** Required work **
Please give back only the lines below from the one containing "2. Crie um arquivo" to the one containing "## Dependências", each repeated word for word, both ends included.

** Records for the task **
┌────────

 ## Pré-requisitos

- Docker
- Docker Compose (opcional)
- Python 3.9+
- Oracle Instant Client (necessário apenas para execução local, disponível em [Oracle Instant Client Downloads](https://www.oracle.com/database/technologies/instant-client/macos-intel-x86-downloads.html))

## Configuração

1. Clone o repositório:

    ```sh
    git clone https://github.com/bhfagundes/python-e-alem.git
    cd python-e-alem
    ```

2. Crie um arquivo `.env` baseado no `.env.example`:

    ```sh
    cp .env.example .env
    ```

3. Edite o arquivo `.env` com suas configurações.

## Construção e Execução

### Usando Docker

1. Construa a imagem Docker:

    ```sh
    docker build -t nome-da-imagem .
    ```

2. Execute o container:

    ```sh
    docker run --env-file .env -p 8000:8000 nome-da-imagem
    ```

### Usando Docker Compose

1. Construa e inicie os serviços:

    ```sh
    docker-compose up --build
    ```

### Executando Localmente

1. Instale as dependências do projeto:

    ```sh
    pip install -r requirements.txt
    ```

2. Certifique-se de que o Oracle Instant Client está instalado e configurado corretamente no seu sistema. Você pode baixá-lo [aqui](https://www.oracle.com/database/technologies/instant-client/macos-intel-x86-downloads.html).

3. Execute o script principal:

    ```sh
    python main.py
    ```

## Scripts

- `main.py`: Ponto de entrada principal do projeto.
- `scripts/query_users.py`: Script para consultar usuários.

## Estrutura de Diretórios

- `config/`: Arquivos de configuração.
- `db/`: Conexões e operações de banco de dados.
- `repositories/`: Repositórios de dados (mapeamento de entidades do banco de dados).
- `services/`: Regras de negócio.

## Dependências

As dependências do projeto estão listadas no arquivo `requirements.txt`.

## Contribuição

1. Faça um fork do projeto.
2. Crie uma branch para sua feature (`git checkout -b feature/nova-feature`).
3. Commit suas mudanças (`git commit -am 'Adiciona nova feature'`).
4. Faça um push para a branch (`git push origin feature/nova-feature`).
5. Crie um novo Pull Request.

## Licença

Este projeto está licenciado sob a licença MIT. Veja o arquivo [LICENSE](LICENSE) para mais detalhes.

└────────
┌────────

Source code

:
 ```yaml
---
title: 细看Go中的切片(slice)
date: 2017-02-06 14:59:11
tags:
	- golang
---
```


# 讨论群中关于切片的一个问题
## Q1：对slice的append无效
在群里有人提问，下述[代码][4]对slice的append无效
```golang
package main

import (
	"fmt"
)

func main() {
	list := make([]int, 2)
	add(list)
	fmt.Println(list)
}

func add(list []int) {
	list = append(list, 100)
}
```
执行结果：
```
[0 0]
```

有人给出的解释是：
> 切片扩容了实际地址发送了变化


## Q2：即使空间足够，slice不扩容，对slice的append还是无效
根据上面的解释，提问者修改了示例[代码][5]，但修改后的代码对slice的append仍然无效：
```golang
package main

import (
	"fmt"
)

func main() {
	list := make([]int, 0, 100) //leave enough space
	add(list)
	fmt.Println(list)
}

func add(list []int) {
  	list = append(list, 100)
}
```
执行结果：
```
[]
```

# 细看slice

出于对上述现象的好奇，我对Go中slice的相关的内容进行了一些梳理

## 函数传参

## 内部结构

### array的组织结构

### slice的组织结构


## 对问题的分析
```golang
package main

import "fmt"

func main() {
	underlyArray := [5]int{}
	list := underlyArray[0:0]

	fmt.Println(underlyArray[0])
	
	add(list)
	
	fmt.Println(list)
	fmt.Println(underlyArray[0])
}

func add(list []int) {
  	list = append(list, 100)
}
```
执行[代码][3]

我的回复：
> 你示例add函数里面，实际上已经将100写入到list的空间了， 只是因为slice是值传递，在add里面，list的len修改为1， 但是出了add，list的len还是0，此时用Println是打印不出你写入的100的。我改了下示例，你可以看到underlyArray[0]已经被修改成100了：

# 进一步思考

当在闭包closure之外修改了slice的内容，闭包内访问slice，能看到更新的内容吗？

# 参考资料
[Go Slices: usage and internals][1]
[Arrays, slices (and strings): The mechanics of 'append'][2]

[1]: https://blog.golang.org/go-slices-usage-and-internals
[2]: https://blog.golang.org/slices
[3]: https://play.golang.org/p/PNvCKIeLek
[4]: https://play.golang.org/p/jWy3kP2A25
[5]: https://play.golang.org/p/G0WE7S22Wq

└────────

** Answer **
2. Crie um arquivo `.env` baseado no `.env.example`:

    ```sh
    cp .env.example .env
    ```

3. Edite o arquivo `.env` com suas configurações.

## Construção e Execução

### Usando Docker

1. Construa a imagem Docker:

    ```sh
    docker build -t nome-da-imagem .
    ```

2. Execute o container:

    ```sh
    docker run --env-file .env -p 8000:8000 nome-da-imagem
    ```

### Usando Docker Compose

1. Construa e inicie os serviços:

    ```sh
    docker-compose up --build
    ```

### Executando Localmente

1. Instale as dependências do projeto:

    ```sh
    pip install -r requirements.txt
    ```

2. Certifique-se de que o Oracle Instant Client está instalado e configurado corretamente no seu sistema. Você pode baixá-lo [aqui](https://www.oracle.com/database/technologies/instant-client/macos-intel-x86-downloads.html).

3. Execute o script principal:

    ```sh
    python main.py
    ```

## Scripts

- `main.py`: Ponto de entrada principal do projeto.
- `scripts/query_users.py`: Script para consultar usuários.

## Estrutura de Diretórios

- `config/`: Arquivos de configuração.
- `db/`: Conexões e operações de banco de dados.
- `repositories/`: Repositórios de dados (mapeamento de entidades do banco de dados).
- `services/`: Regras de negócio.

## Dependências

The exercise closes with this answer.